Page 12 of Born With a Tooth


  When I got back to the reserve, everyone came out and laughed at me. Someone said I looked like a prophet, and that name stuck.” Sylvina can feel herself smiling. She’d always thought that was his birth name. “Get up now, Sylvina,” he whispers to her. “Get up now before you freeze.” He gently tickles her face with the goose feather again and says, “Hey. Hey.”

  Sylvina opens her eyes, but everything is fuzzy, like a TV left on too late at night. Snow falls in fat flakes, tickling her face. Her eyes focus. A woman’s face is above her. An Indian, silhouetted by a streetlight. “Hey. Hey,” she says. “You better wake up, you. You’re going to freeze there.” Sylvina recognizes her.

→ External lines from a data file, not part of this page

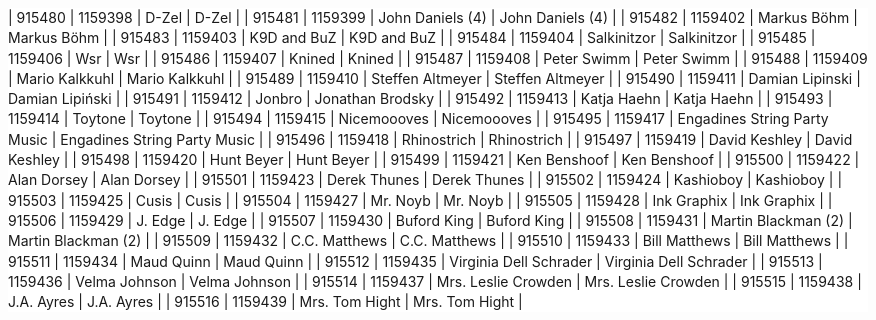 | 915480 | 1159398 | D-Zel | D-Zel |
| 915481 | 1159399 | John Daniels (4) | John Daniels (4) |
| 915482 | 1159402 | Markus Böhm | Markus Böhm |
| 915483 | 1159403 | K9D and BuZ | K9D and BuZ |
| 915484 | 1159404 | Salkinitzor | Salkinitzor |
| 915485 | 1159406 | Wsr | Wsr |
| 915486 | 1159407 | Knined | Knined |
| 915487 | 1159408 | Peter Swimm | Peter Swimm |
| 915488 | 1159409 | Mario Kalkkuhl | Mario Kalkkuhl |
| 915489 | 1159410 | Steffen Altmeyer | Steffen Altmeyer |
| 915490 | 1159411 | Damian Lipinski | Damian Lipiński |
| 915491 | 1159412 | Jonbro | Jonathan Brodsky |
| 915492 | 1159413 | Katja Haehn | Katja Haehn |
| 915493 | 1159414 | Toytone | Toytone |
| 915494 | 1159415 | Nicemoooves | Nicemoooves |
| 915495 | 1159417 | Engadines String Party Music | Engadines String Party Music |
| 915496 | 1159418 | Rhinostrich | Rhinostrich |
| 915497 | 1159419 | David Keshley | David Keshley |
| 915498 | 1159420 | Hunt Beyer | Hunt Beyer |
| 915499 | 1159421 | Ken Benshoof | Ken Benshoof |
| 915500 | 1159422 | Alan Dorsey | Alan Dorsey |
| 915501 | 1159423 | Derek Thunes | Derek Thunes |
| 915502 | 1159424 | Kashioboy | Kashioboy |
| 915503 | 1159425 | Cusis | Cusis |
| 915504 | 1159427 | Mr. Noyb | Mr. Noyb |
| 915505 | 1159428 | Ink Graphix | Ink Graphix |
| 915506 | 1159429 | J. Edge | J. Edge |
| 915507 | 1159430 | Buford King | Buford King |
| 915508 | 1159431 | Martin Blackman (2) | Martin Blackman (2) |
| 915509 | 1159432 | C.C. Matthews | C.C. Matthews |
| 915510 | 1159433 | Bill Matthews | Bill Matthews |
| 915511 | 1159434 | Maud Quinn | Maud Quinn |
| 915512 | 1159435 | Virginia Dell Schrader | Virginia Dell Schrader |
| 915513 | 1159436 | Velma Johnson | Velma Johnson |
| 915514 | 1159437 | Mrs. Leslie Crowden | Mrs. Leslie Crowden |
| 915515 | 1159438 | J.A. Ayres | J.A. Ayres |
| 915516 | 1159439 | Mrs. Tom Hight | Mrs. Tom Hight |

She’s from a little reserve, Fort Albany, up north of Moose Factory. The woman is drunk.

  Sylvina tries to sit up. The woman helps her. Sylvina shivers violently. “Somebody’s hurt you,” the woman says. “Look at you, Anishnaabe woman. You wait here, you. I’ll get help.”

  The woman is gone a long time. Sylvina looks around but doesn’t recognize where she is. A pickup truck passes farther down the street. Suddenly, Sylvina is more afraid than she has ever been that Drew will come back. She stands up and her head explodes with pain. She tries to walk but trips. Her jeans are around her ankles. It takes forever to pull them up and button them. She sits huddled on the curb, shivering crazily and crying.

  A car pulls up and a bright light shines in her eyes. The pain makes her cry out and throw her hands up. Two policemen get out, hands casual in their coat pockets. “What’s the problem here?” the taller one asks.

  “Looks like this one’s been brawling,” the other says. Sylvina stands up, swaying, light-headed and stunned. “Maybe she got in a fight with that other crazy squaw we just talked to,” the cop continues, pointing and walking towards Sylvina, his hands out of his pockets now.

  “This one’s definitely had a few too many as well,” the taller cop laughs, approaching her from the other side. “Makes ya wish they’d just stay on the reserve.”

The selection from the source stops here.